Central Maine Power’s controversial western Maine transmission corridor is allowed under state land use rules, according to staff at the agency that regulates development in remote parts of the state.
Most of the proposed 145-mile transmission line would run on existing corridors that will be expanded, but roughly one-third will involve new construction in woodland between the Canadian border and Kennebec River that includes two protected areas.
In a memo Monday, staff from the Land Use Planning Commission said the power line, called New England Clean Energy Connect, is an allowed use in development districts as planned, as long as CMP follows plans to limit impact on wetlands and recreational areas.
In the protected Kennebec River Gorge and Appalachian Trail, CMP showed there were no alternative building sites and has plans to buffer the power line to limit negative impact to the environment and other uses in those areas, staff concluded.
Commissioners are scheduled to discuss the proposal at a Jan. 8 meeting in Orono.

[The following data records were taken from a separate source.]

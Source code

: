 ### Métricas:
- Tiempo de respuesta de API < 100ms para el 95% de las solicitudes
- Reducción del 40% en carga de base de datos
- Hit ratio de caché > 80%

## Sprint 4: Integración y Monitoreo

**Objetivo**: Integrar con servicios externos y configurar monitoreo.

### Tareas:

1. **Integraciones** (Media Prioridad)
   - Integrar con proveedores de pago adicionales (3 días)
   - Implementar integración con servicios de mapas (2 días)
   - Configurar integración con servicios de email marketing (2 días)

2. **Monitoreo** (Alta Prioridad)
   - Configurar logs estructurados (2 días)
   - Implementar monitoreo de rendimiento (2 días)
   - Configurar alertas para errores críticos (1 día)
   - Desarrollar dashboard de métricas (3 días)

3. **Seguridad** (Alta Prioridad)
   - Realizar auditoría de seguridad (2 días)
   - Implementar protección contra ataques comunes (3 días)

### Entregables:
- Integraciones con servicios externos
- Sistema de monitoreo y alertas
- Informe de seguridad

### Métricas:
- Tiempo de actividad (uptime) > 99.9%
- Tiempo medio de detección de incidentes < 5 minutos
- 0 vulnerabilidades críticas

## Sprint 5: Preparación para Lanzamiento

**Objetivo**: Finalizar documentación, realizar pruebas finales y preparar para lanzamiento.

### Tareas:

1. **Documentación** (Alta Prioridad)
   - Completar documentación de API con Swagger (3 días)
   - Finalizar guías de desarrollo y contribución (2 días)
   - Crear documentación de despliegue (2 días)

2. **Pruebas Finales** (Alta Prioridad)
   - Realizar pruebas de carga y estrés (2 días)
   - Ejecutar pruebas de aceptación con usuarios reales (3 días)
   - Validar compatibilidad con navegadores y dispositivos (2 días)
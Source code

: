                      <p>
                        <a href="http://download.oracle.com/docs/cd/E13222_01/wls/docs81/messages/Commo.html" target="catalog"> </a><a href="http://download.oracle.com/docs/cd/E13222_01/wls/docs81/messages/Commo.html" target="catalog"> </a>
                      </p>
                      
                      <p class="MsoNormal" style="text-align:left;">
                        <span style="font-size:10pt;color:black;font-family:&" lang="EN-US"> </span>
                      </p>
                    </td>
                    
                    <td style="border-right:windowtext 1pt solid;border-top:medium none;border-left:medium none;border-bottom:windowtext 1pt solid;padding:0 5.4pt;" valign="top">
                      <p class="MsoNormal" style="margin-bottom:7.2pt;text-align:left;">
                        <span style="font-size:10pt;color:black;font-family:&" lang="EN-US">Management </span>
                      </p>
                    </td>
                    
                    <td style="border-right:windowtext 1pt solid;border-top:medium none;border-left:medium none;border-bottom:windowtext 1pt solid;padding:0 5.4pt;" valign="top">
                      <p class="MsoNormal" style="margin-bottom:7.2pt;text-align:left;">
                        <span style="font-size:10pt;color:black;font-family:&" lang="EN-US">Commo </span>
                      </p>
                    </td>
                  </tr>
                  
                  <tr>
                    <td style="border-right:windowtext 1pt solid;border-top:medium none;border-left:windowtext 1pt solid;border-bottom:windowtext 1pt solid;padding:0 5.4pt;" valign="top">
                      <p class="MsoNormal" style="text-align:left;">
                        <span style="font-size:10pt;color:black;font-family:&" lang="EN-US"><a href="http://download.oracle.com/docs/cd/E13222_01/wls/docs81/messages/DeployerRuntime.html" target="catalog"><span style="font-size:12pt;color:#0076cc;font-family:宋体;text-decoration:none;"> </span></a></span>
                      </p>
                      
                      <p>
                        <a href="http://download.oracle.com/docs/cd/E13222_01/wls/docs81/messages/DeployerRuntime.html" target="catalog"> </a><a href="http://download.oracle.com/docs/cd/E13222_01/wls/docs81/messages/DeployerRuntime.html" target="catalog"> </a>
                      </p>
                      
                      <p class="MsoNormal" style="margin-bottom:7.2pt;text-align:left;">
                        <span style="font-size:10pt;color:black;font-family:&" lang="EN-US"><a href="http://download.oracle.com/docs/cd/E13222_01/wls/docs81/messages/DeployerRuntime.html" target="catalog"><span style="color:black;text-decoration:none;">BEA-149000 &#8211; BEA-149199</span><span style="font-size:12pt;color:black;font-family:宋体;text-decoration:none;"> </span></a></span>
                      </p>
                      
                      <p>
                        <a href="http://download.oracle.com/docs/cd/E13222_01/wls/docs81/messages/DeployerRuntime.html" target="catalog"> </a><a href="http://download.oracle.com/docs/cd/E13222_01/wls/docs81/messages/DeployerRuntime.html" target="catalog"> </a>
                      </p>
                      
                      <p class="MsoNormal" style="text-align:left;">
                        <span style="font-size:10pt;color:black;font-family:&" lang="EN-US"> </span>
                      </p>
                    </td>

An endorsement from LUPC, which oversees land use regulations in Maine’s unorganized townships and other remote areas, is among the remaining approvals CMP needs to build the $1 billion transmission corridor to deliver hydropower from Quebec to Massachusetts.
It is also waiting for a decision from the Maine Department of Environmental Protection and other regional and federal approvals.
Central Maine Power plans to get permitting decisions and begin construction by spring 2020 and complete the corridor by 2022, according to a third-quarter results presentation from its parent company, Avangrid.
“While we look forward to the hearing in January, we will refrain from making any comment until a final decision is made” by the LUPC, Thorn Dickinson, Avangrid vice president of business development, said in a statement.
Opponents of the project said they were disappointed with the decision by the commission’s staff. It shows that voters in the state need to have their own say on the project, said Sandi Howard, director of Say No to NECEC, a group gathering signatures for a ballot referendum against the proposal.
“Once again we see that the fix is in on behalf of CMP in Augusta,” Howard said in a statement. “While the people of Maine are united against CMP’s corridor, the politicians continue to grease the skids for this terrible project.”
The draft decision is similar to one staff submitted to commissioners in September. However, it does not include a third protected area around remote Beattie Pond near the Canadian border.
In the original application submitted in 2017, CMP planned to build the power line through the protected area because it was too expensive to buy land a little farther away and too disruptive to bury the line. Commissioners in September deadlocked on certifying the project because of its impact on the pond, which has one seasonal camp and is accessed by a gated 27-mile dirt road.
A few weeks after the meeting, CMP asked for a last-minute change of the corridor route to skirt Beattie Pond. The company was able to secure a mile-long easement over land that was previously too expensive. In a filing, CMP said the alternative route would increase the project cost by $950,000.
The new route avoids the pond’s protected area entirely and is in a development district where a power line is allowed, commission staff said.
The power company has taken measures to limit impact of the 150-foot wide corridor on other protected zones. It plans to bury a portion of its line under the Kennebec River to avoid disrupting the area’s whitewater rafting and recreation businesses. Near its crossing with the Appalachian Trail, CMP intends to plant shrubs and other plants to obscure the power line.
Gov. Janet Mills backs the project, sweetened by a $258 million package to reduce Mainers’ power bills and fund broadband internet, heat pumps and electric vehicle chargers, and local economic development.
But there has been fierce opposition to CMP’s project since it was introduced. Environmental groups, recreational companies and local residents are concerned about the impact on the North Woods.
At least 17 towns along the transmission line have opposed the plan with symbolic votes. Companies that own natural gas-fired power plants in New England and stand to lose million of dollars from Quebec hydro power have funded campaigns against it.